● ASSIGNMENT: Within the entries that follow, show each line where the word "Dwarves" occurs.

● INFORMATION GIVEN:

|---|

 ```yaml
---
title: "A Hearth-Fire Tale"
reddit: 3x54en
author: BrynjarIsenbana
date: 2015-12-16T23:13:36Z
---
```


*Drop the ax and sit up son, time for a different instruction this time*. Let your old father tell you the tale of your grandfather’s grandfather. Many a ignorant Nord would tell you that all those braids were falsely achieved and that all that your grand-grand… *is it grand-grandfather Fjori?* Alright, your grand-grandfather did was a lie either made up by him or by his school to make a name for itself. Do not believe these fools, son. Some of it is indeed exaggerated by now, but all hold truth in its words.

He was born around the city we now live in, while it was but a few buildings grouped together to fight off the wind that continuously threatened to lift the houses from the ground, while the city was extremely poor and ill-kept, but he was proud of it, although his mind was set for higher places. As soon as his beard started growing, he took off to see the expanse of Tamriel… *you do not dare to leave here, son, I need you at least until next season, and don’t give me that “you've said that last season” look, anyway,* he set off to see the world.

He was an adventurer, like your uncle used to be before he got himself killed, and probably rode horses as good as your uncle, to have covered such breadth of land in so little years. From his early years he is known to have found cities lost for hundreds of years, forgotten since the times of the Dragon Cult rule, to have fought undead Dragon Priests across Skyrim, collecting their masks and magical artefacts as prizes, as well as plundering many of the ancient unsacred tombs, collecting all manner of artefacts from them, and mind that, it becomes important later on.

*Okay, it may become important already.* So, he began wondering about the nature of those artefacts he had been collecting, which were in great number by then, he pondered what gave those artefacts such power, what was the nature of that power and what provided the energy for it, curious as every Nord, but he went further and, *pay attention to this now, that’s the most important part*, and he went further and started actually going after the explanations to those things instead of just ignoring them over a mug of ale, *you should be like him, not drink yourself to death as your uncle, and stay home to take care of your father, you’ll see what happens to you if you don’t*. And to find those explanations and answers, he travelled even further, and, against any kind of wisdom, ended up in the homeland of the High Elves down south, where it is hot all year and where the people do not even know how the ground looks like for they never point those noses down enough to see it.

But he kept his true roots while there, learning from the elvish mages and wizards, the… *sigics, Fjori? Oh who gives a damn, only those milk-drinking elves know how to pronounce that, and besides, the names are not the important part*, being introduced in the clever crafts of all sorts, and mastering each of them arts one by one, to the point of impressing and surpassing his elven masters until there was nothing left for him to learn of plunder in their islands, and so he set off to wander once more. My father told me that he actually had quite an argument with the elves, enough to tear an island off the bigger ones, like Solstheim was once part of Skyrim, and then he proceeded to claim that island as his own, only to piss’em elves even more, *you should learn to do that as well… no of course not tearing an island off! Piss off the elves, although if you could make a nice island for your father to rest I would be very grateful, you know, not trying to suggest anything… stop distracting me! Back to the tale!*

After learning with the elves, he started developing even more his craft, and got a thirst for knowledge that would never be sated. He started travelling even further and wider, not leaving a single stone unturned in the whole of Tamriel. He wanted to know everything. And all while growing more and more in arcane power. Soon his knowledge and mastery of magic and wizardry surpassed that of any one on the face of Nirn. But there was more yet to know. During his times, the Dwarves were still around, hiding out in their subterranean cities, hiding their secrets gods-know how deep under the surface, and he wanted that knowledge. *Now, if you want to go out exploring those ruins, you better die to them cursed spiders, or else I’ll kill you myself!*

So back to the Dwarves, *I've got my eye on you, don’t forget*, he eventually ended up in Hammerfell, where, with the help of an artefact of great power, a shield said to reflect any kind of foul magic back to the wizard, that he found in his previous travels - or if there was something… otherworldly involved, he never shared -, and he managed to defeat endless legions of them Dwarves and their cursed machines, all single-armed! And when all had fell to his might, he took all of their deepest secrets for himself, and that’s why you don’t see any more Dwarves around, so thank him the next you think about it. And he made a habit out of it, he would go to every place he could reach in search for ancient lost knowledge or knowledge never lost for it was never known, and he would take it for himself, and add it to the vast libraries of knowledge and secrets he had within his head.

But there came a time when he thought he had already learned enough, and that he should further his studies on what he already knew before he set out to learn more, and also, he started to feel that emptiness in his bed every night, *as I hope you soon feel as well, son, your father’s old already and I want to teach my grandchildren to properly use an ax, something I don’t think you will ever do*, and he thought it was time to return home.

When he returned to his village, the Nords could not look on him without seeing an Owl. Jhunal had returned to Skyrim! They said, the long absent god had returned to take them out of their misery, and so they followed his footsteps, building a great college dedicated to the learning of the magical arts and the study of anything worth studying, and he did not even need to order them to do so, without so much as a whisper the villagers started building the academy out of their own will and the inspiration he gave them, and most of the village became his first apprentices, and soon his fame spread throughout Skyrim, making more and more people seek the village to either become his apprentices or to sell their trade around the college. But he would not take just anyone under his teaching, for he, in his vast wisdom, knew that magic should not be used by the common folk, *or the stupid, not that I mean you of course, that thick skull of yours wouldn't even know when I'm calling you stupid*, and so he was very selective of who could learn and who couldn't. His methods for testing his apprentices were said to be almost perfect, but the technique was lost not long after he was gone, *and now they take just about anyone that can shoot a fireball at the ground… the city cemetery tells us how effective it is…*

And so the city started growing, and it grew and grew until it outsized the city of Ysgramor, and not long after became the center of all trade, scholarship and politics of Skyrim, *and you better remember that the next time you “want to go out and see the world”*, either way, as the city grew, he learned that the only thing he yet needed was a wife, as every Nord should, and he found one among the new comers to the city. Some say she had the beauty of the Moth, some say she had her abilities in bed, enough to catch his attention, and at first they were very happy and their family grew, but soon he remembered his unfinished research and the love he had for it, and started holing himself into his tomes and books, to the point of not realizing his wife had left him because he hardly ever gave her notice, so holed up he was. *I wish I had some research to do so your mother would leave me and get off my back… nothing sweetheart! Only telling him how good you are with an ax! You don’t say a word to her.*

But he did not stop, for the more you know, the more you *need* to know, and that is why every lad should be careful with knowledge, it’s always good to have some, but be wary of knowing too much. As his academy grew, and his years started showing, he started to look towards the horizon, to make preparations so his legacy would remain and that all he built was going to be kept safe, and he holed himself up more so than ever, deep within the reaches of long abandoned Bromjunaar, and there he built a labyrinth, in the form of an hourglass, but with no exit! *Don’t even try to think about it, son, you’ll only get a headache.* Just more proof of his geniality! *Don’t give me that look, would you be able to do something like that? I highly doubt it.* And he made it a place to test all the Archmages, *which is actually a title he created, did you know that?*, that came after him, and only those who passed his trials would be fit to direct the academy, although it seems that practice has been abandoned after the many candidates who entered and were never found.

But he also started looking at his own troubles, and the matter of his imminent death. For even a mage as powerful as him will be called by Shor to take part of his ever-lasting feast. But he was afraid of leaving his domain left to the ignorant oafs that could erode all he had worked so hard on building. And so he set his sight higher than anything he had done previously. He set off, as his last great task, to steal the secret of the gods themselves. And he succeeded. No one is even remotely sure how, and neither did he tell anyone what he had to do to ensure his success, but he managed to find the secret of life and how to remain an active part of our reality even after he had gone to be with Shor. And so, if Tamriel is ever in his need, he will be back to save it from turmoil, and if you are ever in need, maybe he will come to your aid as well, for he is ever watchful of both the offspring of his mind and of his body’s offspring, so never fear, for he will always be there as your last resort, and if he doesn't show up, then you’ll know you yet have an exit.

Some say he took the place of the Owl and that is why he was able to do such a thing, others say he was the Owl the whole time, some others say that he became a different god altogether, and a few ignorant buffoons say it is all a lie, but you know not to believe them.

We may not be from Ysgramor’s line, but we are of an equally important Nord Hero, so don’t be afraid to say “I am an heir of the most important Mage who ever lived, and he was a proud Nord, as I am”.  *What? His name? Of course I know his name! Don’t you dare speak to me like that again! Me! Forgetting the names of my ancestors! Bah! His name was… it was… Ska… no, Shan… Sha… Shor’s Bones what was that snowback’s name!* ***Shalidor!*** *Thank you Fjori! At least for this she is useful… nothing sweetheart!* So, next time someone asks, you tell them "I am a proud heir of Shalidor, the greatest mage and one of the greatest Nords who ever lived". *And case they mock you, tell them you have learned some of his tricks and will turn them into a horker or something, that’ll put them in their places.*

|---|

● ANSWER FOR THE TASK:
After learning with the elves, he started developing even more his craft, and got a thirst for knowledge that would never be sated. He started travelling even further and wider, not leaving a single stone unturned in the whole of Tamriel. He wanted to know everything. And all while growing more and more in arcane power. Soon his knowledge and mastery of magic and wizardry surpassed that of any one on the face of Nirn. But there was more yet to know. During his times, the Dwarves were still around, hiding out in their subterranean cities, hiding their secrets gods-know how deep under the surface, and he wanted that knowledge. *Now, if you want to go out exploring those ruins, you better die to them cursed spiders, or else I’ll kill you myself!*
So back to the Dwarves, *I've got my eye on you, don’t forget*, he eventually ended up in Hammerfell, where, with the help of an artefact of great power, a shield said to reflect any kind of foul magic back to the wizard, that he found in his previous travels - or if there was something… otherworldly involved, he never shared -, and he managed to defeat endless legions of them Dwarves and their cursed machines, all single-armed! And when all had fell to his might, he took all of their deepest secrets for himself, and that’s why you don’t see any more Dwarves around, so thank him the next you think about it. And he made a habit out of it, he would go to every place he could reach in search for ancient lost knowledge or knowledge never lost for it was never known, and he would take it for himself, and add it to the vast libraries of knowledge and secrets he had within his head.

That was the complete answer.